About Joan Mulvihill:
Joan is the centre director of IC4 – the Irish Centre for Cloud Computing and Commerce. Previously she was the CEO of the Irish Internet Association.
Contacting Joan Mulvihill:
By Joan Mulvihill.
“Fears that I may cease to be before my pen has gleaned my teeming brain” – Keats
That quote is scribbled on the cover of one of my teenage sketchpads. If I hadn’t committed to writing it down maybe I’d have forgotten it by now but one way or another it’s lodged itself firmly in my brain. I like the thought of Keats racing his pen along the page trying to keep pace with tumbling thoughts tripping out over ideas for fear that he might die before he had set them free. Did he know at the time of its writing that he was to die young?
Keats died of tuberculosis at only 25 years of age, in 1821. And here we are almost 200 years later and when asked to write about Ideas, it is my scribbled quote in 1990 that first came to mind – Keats’ urgency and determination to get his thoughts to paper, that they might find their way into the world and make it more beautiful.
Keats’ sense of urgency is spurred by his ill health and likely short life so while Ideas are often borne of frustrations they also die of frustrations, a lack of money, time, confidence, skills.

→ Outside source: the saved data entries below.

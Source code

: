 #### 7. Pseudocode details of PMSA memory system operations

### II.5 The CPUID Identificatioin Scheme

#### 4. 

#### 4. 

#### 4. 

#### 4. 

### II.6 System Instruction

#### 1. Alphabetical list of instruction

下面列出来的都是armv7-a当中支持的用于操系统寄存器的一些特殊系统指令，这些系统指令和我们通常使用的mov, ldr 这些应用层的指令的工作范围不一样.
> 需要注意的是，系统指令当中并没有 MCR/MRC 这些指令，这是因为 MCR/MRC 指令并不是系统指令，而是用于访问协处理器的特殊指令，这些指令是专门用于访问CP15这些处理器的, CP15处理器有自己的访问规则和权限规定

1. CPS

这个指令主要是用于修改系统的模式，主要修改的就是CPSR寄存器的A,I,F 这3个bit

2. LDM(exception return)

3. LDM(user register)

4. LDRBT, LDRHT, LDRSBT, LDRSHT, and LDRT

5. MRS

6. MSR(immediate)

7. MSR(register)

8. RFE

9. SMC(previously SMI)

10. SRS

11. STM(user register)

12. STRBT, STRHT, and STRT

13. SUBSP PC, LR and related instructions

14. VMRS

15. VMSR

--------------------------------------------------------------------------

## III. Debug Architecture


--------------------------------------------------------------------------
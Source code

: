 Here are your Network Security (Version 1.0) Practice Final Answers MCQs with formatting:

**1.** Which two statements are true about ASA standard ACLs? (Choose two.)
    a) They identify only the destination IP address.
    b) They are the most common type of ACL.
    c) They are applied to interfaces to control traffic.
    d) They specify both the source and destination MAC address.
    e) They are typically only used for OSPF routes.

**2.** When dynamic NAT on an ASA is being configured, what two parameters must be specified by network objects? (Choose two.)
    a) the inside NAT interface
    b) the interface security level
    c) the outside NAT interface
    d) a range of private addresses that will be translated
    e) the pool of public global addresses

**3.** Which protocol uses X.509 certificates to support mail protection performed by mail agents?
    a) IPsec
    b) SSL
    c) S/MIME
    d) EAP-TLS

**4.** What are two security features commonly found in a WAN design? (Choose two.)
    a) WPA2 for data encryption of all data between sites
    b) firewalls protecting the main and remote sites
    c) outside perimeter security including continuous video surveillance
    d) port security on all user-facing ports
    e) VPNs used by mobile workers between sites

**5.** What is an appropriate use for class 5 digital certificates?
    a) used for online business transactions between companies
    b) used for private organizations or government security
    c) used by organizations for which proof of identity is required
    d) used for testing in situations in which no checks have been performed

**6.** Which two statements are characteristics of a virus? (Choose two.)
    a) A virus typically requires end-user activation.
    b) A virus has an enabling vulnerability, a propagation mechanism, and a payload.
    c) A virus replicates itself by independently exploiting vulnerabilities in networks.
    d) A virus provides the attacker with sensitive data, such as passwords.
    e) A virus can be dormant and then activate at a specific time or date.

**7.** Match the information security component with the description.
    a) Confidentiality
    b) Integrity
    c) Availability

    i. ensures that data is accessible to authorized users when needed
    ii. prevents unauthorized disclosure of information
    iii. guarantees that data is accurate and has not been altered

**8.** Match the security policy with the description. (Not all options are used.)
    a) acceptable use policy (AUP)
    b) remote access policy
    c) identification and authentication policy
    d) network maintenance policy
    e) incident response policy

The realisation of our ideas is frustrated by each of these (and sometimes by all of these) limitations. But, just because WE cannot do it, does this mean that we should keep the idea to ourselves?
When I have a ‘great idea’ (for we all think our ideas are great in the moment of having them), I am excited. In that moment, I have that satisfying feeling of being clever, of being creative and the idea is then elevated to ‘sheer genius’ by a heady shot of confidence. I blurt it out, eagerly anticipating the audience gasping awe. Except its not a gasp of awe at all. It is that deep inhale before venting their ‘constructive’ criticism so that in that moment they feel clever too. They have spotted the flaws, picked at the holes and shot me down. Where to now? Cowed to silence. Fear of failure and foolishness dam my ideas with my teeming brain drowning in its own repressed flow.
Keats feared that he might cease to be. Some fear being made look foolish, some fear theft of ideas and loss of recognition and reward.
And so I am brought to the Parable of the Talents. The Master gave 5 talents to one of his servants, 3 talents to another and one talent to the final servant. Years later on returning from his travels, the Master called to each of his servants and asked them what they had done with the talents they had been given. The first two servants told the master how they had put their talents to use and in doing so had doubled their worth. The final servant however told his master that he had been afraid of losing the talent so he had buried it deep in the ground to keep it safe. The Master was angry with his ‘fearful and lazy servant’. He had been given the talent to use, to make the world better, to make it more beautiful and instead he had kept it to himself and had not shared that gift with anyone.
The point is that our ideas are like our talents. It is in sharing them that we increase their worth. Likewise, when someone shares something as special as their talent or their idea with us then should we not accept it with greater grace and appreciation? It may not be the perfect idea but to that person, in that moment, it is. When someone shares their ideas with us maybe we shouldn’t be so quick to respond with our own ‘cleverness’ or worse grab to take it as our own.
Keats shared his ideas through poetry with generosity, courage and urgency in the face of death and has inspired my thoughts these 200 years later. So long life to his beautiful ideas: “Beauty is truth, truth beauty, that is all ye know on earth, and all ye need to know” (the final lines from “Ode to a Grecian Urn”, Keats).